The spread of the delta variant has been front of mind for many investors in recent weeks, as data suggests it is now the most common strain of COVID in the US. The fast spreading variant has led to a surge in cases in countries like the UK and Israel, and some governments are responding by reinstituting mask mandates and lockdown initiatives.
But "the Delta variant should not have significant repercussions for the pandemic situation in developed markets due to the level of population immunity," JPMorgan said, adding that stock market positioning should not be driven by any variant of COVID-19 for which vaccines are effective.
Both Pfizer and Moderna have said that their COVID-19 vaccines are highly effective in preventing infection of the Delta variant.
The bank pointed to market action when the B.1.1.7 variant of COVID-19 which was spreading across the country earlier this year as reason for why value stocks and bond yields should see a rebound going forward.
"When the market properly assessed the risk of B.1.1.7, yields and value staged a strong rally from mid-February to mid-March, while growth stocks (often perceived as beneficiaries of lockdowns) sold off," JPMorgan explained. "We expect this to repeat now as investors assess the so-called Delta variant," the bank added.

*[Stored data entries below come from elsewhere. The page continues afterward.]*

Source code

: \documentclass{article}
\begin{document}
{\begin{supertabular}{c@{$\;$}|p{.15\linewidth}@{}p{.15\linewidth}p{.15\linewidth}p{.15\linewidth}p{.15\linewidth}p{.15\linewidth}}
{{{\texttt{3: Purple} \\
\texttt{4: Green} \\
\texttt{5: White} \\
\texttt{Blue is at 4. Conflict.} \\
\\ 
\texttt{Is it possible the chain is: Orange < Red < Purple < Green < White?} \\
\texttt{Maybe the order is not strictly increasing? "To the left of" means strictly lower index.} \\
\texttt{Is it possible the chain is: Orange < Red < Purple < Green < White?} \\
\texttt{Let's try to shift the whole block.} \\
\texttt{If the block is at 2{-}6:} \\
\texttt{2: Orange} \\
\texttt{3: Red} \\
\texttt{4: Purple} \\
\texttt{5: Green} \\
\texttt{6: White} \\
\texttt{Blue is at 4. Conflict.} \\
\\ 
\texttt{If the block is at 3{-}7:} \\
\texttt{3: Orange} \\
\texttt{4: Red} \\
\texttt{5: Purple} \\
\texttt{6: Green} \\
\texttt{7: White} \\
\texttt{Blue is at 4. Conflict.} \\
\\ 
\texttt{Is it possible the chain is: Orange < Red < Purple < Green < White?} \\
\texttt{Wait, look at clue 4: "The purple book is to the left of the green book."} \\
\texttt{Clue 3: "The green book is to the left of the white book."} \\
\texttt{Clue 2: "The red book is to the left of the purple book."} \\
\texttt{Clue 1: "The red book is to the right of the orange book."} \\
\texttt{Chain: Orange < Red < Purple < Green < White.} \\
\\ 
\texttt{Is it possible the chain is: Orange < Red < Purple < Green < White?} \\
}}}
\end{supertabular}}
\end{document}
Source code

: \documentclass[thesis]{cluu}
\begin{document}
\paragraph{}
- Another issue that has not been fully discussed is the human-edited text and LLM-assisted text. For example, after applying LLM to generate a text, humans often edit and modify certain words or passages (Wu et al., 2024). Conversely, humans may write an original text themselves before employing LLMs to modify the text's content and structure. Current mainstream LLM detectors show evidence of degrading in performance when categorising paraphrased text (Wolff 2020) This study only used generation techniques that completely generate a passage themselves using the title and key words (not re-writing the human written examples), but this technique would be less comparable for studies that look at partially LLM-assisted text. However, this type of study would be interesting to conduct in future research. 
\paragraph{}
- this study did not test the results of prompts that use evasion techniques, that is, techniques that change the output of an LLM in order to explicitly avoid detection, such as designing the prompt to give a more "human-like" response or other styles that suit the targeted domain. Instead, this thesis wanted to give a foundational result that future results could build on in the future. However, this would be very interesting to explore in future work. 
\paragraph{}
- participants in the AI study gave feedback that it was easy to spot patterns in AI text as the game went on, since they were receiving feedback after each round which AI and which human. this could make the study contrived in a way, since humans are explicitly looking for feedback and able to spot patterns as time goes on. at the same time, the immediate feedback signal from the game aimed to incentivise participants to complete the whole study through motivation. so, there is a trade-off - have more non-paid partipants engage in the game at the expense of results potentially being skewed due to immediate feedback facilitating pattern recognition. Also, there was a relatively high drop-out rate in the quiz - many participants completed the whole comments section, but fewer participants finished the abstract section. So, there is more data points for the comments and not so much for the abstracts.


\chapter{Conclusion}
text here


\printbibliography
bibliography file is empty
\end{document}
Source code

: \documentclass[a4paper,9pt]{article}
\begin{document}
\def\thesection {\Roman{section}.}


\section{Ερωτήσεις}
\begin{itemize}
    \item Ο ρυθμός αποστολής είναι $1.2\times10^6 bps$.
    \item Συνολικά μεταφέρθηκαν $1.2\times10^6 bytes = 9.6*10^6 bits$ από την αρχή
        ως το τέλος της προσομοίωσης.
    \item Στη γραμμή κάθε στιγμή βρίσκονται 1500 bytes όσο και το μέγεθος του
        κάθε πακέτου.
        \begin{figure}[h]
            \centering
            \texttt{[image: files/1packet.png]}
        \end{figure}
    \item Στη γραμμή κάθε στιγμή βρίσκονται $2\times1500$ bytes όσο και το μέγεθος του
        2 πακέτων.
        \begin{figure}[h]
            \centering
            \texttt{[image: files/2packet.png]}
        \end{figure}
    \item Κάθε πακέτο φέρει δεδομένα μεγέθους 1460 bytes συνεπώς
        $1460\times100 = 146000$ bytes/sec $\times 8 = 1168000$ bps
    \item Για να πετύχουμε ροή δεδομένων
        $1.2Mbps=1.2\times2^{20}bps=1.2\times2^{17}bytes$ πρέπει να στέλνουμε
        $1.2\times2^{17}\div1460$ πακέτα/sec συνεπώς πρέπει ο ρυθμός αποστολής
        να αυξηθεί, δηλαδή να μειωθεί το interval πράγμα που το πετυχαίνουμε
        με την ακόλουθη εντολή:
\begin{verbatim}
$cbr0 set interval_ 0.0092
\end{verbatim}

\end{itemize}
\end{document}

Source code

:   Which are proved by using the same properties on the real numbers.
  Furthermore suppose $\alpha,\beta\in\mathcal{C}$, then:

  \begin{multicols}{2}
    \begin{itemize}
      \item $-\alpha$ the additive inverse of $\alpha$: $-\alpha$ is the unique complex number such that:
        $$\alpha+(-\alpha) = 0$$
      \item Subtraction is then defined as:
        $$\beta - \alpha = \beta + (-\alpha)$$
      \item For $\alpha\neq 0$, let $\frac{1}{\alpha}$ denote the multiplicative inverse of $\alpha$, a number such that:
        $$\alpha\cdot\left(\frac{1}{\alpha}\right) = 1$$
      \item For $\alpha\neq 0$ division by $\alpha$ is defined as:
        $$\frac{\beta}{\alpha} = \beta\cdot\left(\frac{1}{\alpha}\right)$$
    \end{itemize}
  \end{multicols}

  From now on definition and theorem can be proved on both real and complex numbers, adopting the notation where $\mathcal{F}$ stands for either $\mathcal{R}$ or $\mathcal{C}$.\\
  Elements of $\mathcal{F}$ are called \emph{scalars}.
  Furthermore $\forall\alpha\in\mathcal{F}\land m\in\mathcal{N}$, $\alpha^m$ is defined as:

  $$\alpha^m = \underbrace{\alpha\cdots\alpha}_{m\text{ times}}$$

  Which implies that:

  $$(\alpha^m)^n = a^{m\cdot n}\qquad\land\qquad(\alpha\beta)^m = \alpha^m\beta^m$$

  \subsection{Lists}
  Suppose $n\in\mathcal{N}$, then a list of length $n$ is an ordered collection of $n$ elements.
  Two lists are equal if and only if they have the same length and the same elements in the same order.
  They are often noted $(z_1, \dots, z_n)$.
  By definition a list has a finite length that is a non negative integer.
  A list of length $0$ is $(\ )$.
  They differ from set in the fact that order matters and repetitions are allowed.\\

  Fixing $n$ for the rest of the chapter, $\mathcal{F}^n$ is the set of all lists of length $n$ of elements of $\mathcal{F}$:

The current market setup with the Delta variant is similar given that growth stocks have been in favor relative to value stocks amid the spread of the new COVID strain. But if JPMorgan's analysis proves correct, that trade should unwind soon, and growth stocks should once again underperform value stocks.
"We reiterate our view to go long reflation, cyclical and value trades, and sell growth and defensive positions," JPMorgan concluded.